(Saved entries)
⁂
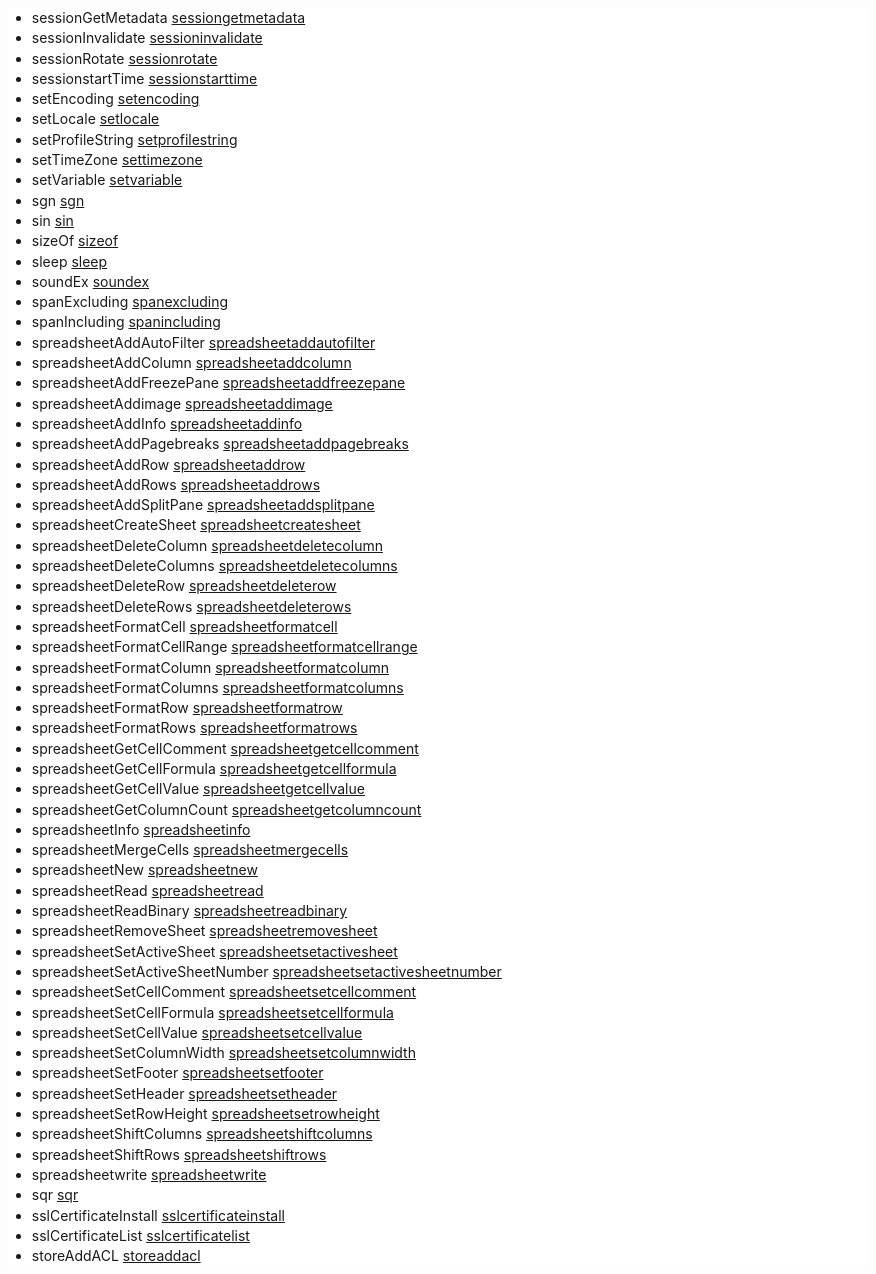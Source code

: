 - sessionGetMetadata [sessiongetmetadata](../functions/sessiongetmetadata.md)
- sessionInvalidate [sessioninvalidate](../functions/sessioninvalidate.md)
- sessionRotate [sessionrotate](../functions/sessionrotate.md)
- sessionstartTime [sessionstarttime](../functions/sessionstarttime.md)
- setEncoding [setencoding](../functions/setencoding.md)
- setLocale [setlocale](../functions/setlocale.md)
- setProfileString [setprofilestring](../functions/setprofilestring.md)
- setTimeZone [settimezone](../functions/settimezone.md)
- setVariable [setvariable](../functions/setvariable.md)
- sgn [sgn](../functions/sgn.md)
- sin [sin](../functions/sin.md)
- sizeOf [sizeof](../functions/sizeof.md)
- sleep [sleep](../functions/sleep.md)
- soundEx [soundex](../functions/soundex.md)
- spanExcluding [spanexcluding](../functions/spanexcluding.md)
- spanIncluding [spanincluding](../functions/spanincluding.md)
- spreadsheetAddAutoFilter [spreadsheetaddautofilter](../functions/spreadsheetaddautofilter.md)
- spreadsheetAddColumn [spreadsheetaddcolumn](../functions/spreadsheetaddcolumn.md)
- spreadsheetAddFreezePane [spreadsheetaddfreezepane](../functions/spreadsheetaddfreezepane.md)
- spreadsheetAddimage [spreadsheetaddimage](../functions/spreadsheetaddimage.md)
- spreadsheetAddInfo [spreadsheetaddinfo](../functions/spreadsheetaddinfo.md)
- spreadsheetAddPagebreaks [spreadsheetaddpagebreaks](../functions/spreadsheetaddpagebreaks.md)
- spreadsheetAddRow [spreadsheetaddrow](../functions/spreadsheetaddrow.md)
- spreadsheetAddRows [spreadsheetaddrows](../functions/spreadsheetaddrows.md)
- spreadsheetAddSplitPane [spreadsheetaddsplitpane](../functions/spreadsheetaddsplitpane.md)
- spreadsheetCreateSheet [spreadsheetcreatesheet](../functions/spreadsheetcreatesheet.md)
- spreadsheetDeleteColumn [spreadsheetdeletecolumn](../functions/spreadsheetdeletecolumn.md)
- spreadsheetDeleteColumns [spreadsheetdeletecolumns](../functions/spreadsheetdeletecolumns.md)
- spreadsheetDeleteRow [spreadsheetdeleterow](../functions/spreadsheetdeleterow.md)
- spreadsheetDeleteRows [spreadsheetdeleterows](../functions/spreadsheetdeleterows.md)
- spreadsheetFormatCell [spreadsheetformatcell](../functions/spreadsheetformatcell.md)
- spreadsheetFormatCellRange [spreadsheetformatcellrange](../functions/spreadsheetformatcellrange.md)
- spreadsheetFormatColumn [spreadsheetformatcolumn](../functions/spreadsheetformatcolumn.md)
- spreadsheetFormatColumns [spreadsheetformatcolumns](../functions/spreadsheetformatcolumns.md)
- spreadsheetFormatRow [spreadsheetformatrow](../functions/spreadsheetformatrow.md)
- spreadsheetFormatRows [spreadsheetformatrows](../functions/spreadsheetformatrows.md)
- spreadsheetGetCellComment [spreadsheetgetcellcomment](../functions/spreadsheetgetcellcomment.md)
- spreadsheetGetCellFormula [spreadsheetgetcellformula](../functions/spreadsheetgetcellformula.md)
- spreadsheetGetCellValue [spreadsheetgetcellvalue](../functions/spreadsheetgetcellvalue.md)
- spreadsheetGetColumnCount [spreadsheetgetcolumncount](../functions/spreadsheetgetcolumncount.md)
- spreadsheetInfo [spreadsheetinfo](../functions/spreadsheetinfo.md)
- spreadsheetMergeCells [spreadsheetmergecells](../functions/spreadsheetmergecells.md)
- spreadsheetNew [spreadsheetnew](../functions/spreadsheetnew.md)
- spreadsheetRead [spreadsheetread](../functions/spreadsheetread.md)
- spreadsheetReadBinary [spreadsheetreadbinary](../functions/spreadsheetreadbinary.md)
- spreadsheetRemoveSheet [spreadsheetremovesheet](../functions/spreadsheetremovesheet.md)
- spreadsheetSetActiveSheet [spreadsheetsetactivesheet](../functions/spreadsheetsetactivesheet.md)
- spreadsheetSetActiveSheetNumber [spreadsheetsetactivesheetnumber](../functions/spreadsheetsetactivesheetnumber.md)
- spreadsheetSetCellComment [spreadsheetsetcellcomment](../functions/spreadsheetsetcellcomment.md)
- spreadsheetSetCellFormula [spreadsheetsetcellformula](../functions/spreadsheetsetcellformula.md)
- spreadsheetSetCellValue [spreadsheetsetcellvalue](../functions/spreadsheetsetcellvalue.md)
- spreadsheetSetColumnWidth [spreadsheetsetcolumnwidth](../functions/spreadsheetsetcolumnwidth.md)
- spreadsheetSetFooter [spreadsheetsetfooter](../functions/spreadsheetsetfooter.md)
- spreadsheetSetHeader [spreadsheetsetheader](../functions/spreadsheetsetheader.md)
- spreadsheetSetRowHeight [spreadsheetsetrowheight](../functions/spreadsheetsetrowheight.md)
- spreadsheetShiftColumns [spreadsheetshiftcolumns](../functions/spreadsheetshiftcolumns.md)
- spreadsheetShiftRows [spreadsheetshiftrows](../functions/spreadsheetshiftrows.md)
- spreadsheetwrite [spreadsheetwrite](../functions/spreadsheetwrite.md)
- sqr [sqr](../functions/sqr.md)
- sslCertificateInstall [sslcertificateinstall](../functions/sslcertificateinstall.md)
- sslCertificateList [sslcertificatelist](../functions/sslcertificatelist.md)
- storeAddACL [storeaddacl](../functions/storeaddacl.md)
⁂
__What is being asked__
Your task is a word-for-word transcription of the entries, leaving out all pictures.

__Result for this exercise__
Source code

: - sessionGetMetadata [sessiongetmetadata](../functions/sessiongetmetadata.md)
- sessionInvalidate [sessioninvalidate](../functions/sessioninvalidate.md)
- sessionRotate [sessionrotate](../functions/sessionrotate.md)
- sessionstartTime [sessionstarttime](../functions/sessionstarttime.md)
- setEncoding [setencoding](../functions/setencoding.md)
- setLocale [setlocale](../functions/setlocale.md)
- setProfileString [setprofilestring](../functions/setprofilestring.md)
- setTimeZone [settimezone](../functions/settimezone.md)
- setVariable [setvariable](../functions/setvariable.md)
- sgn [sgn](../functions/sgn.md)
- sin [sin](../functions/sin.md)
- sizeOf [sizeof](../functions/sizeof.md)
- sleep [sleep](../functions/sleep.md)
- soundEx [soundex](../functions/soundex.md)
- spanExcluding [spanexcluding](../functions/spanexcluding.md)
- spanIncluding [spanincluding](../functions/spanincluding.md)
- spreadsheetAddAutoFilter [spreadsheetaddautofilter](../functions/spreadsheetaddautofilter.md)
- spreadsheetAddColumn [spreadsheetaddcolumn](../functions/spreadsheetaddcolumn.md)
- spreadsheetAddFreezePane [spreadsheetaddfreezepane](../functions/spreadsheetaddfreezepane.md)
- spreadsheetAddimage [spreadsheetaddimage](../functions/spreadsheetaddimage.md)
- spreadsheetAddInfo [spreadsheetaddinfo](../functions/spreadsheetaddinfo.md)
- spreadsheetAddPagebreaks [spreadsheetaddpagebreaks](../functions/spreadsheetaddpagebreaks.md)
- spreadsheetAddRow [spreadsheetaddrow](../functions/spreadsheetaddrow.md)
- spreadsheetAddRows [spreadsheetaddrows](../functions/spreadsheetaddrows.md)
- spreadsheetAddSplitPane [spreadsheetaddsplitpane](../functions/spreadsheetaddsplitpane.md)
- spreadsheetCreateSheet [spreadsheetcreatesheet](../functions/spreadsheetcreatesheet.md)
- spreadsheetDeleteColumn [spreadsheetdeletecolumn](../functions/spreadsheetdeletecolumn.md)
- spreadsheetDeleteColumns [spreadsheetdeletecolumns](../functions/spreadsheetdeletecolumns.md)
- spreadsheetDeleteRow [spreadsheetdeleterow](../functions/spreadsheetdeleterow.md)
- spreadsheetDeleteRows [spreadsheetdeleterows](../functions/spreadsheetdeleterows.md)
- spreadsheetFormatCell [spreadsheetformatcell](../functions/spreadsheetformatcell.md)
- spreadsheetFormatCellRange [spreadsheetformatcellrange](../functions/spreadsheetformatcellrange.md)
- spreadsheetFormatColumn [spreadsheetformatcolumn](../functions/spreadsheetformatcolumn.md)
- spreadsheetFormatColumns [spreadsheetformatcolumns](../functions/spreadsheetformatcolumns.md)
- spreadsheetFormatRow [spreadsheetformatrow](../functions/spreadsheetformatrow.md)
- spreadsheetFormatRows [spreadsheetformatrows](../functions/spreadsheetformatrows.md)
- spreadsheetGetCellComment [spreadsheetgetcellcomment](../functions/spreadsheetgetcellcomment.md)
- spreadsheetGetCellFormula [spreadsheetgetcellformula](../functions/spreadsheetgetcellformula.md)
- spreadsheetGetCellValue [spreadsheetgetcellvalue](../functions/spreadsheetgetcellvalue.md)
- spreadsheetGetColumnCount [spreadsheetgetcolumncount](../functions/spreadsheetgetcolumncount.md)
- spreadsheetInfo [spreadsheetinfo](../functions/spreadsheetinfo.md)
- spreadsheetMergeCells [spreadsheetmergecells](../functions/spreadsheetmergecells.md)
- spreadsheetNew [spreadsheetnew](../functions/spreadsheetnew.md)
- spreadsheetRead [spreadsheetread](../functions/spreadsheetread.md)
- spreadsheetReadBinary [spreadsheetreadbinary](../functions/spreadsheetreadbinary.md)
- spreadsheetRemoveSheet [spreadsheetremovesheet](../functions/spreadsheetremovesheet.md)
- spreadsheetSetActiveSheet [spreadsheetsetactivesheet](../functions/spreadsheetsetactivesheet.md)
- spreadsheetSetActiveSheetNumber [spreadsheetsetactivesheetnumber](../functions/spreadsheetsetactivesheetnumber.md)
- spreadsheetSetCellComment [spreadsheetsetcellcomment](../functions/spreadsheetsetcellcomment.md)
- spreadsheetSetCellFormula [spreadsheetsetcellformula](../functions/spreadsheetsetcellformula.md)
- spreadsheetSetCellValue [spreadsheetsetcellvalue](../functions/spreadsheetsetcellvalue.md)
- spreadsheetSetColumnWidth [spreadsheetsetcolumnwidth](../functions/spreadsheetsetcolumnwidth.md)
- spreadsheetSetFooter [spreadsheetsetfooter](../functions/spreadsheetsetfooter.md)
- spreadsheetSetHeader [spreadsheetsetheader](../functions/spreadsheetsetheader.md)
- spreadsheetSetRowHeight [spreadsheetsetrowheight](../functions/spreadsheetsetrowheight.md)
- spreadsheetShiftColumns [spreadsheetshiftcolumns](../functions/spreadsheetshiftcolumns.md)
- spreadsheetShiftRows [spreadsheetshiftrows](../functions/spreadsheetshiftrows.md)
- spreadsheetwrite [spreadsheetwrite](../functions/spreadsheetwrite.md)
- sqr [sqr](../functions/sqr.md)
- sslCertificateInstall [sslcertificateinstall](../functions/sslcertificateinstall.md)
- sslCertificateList [sslcertificatelist](../functions/sslcertificatelist.md)
- storeAddACL [storeaddacl](../functions/storeaddacl.md)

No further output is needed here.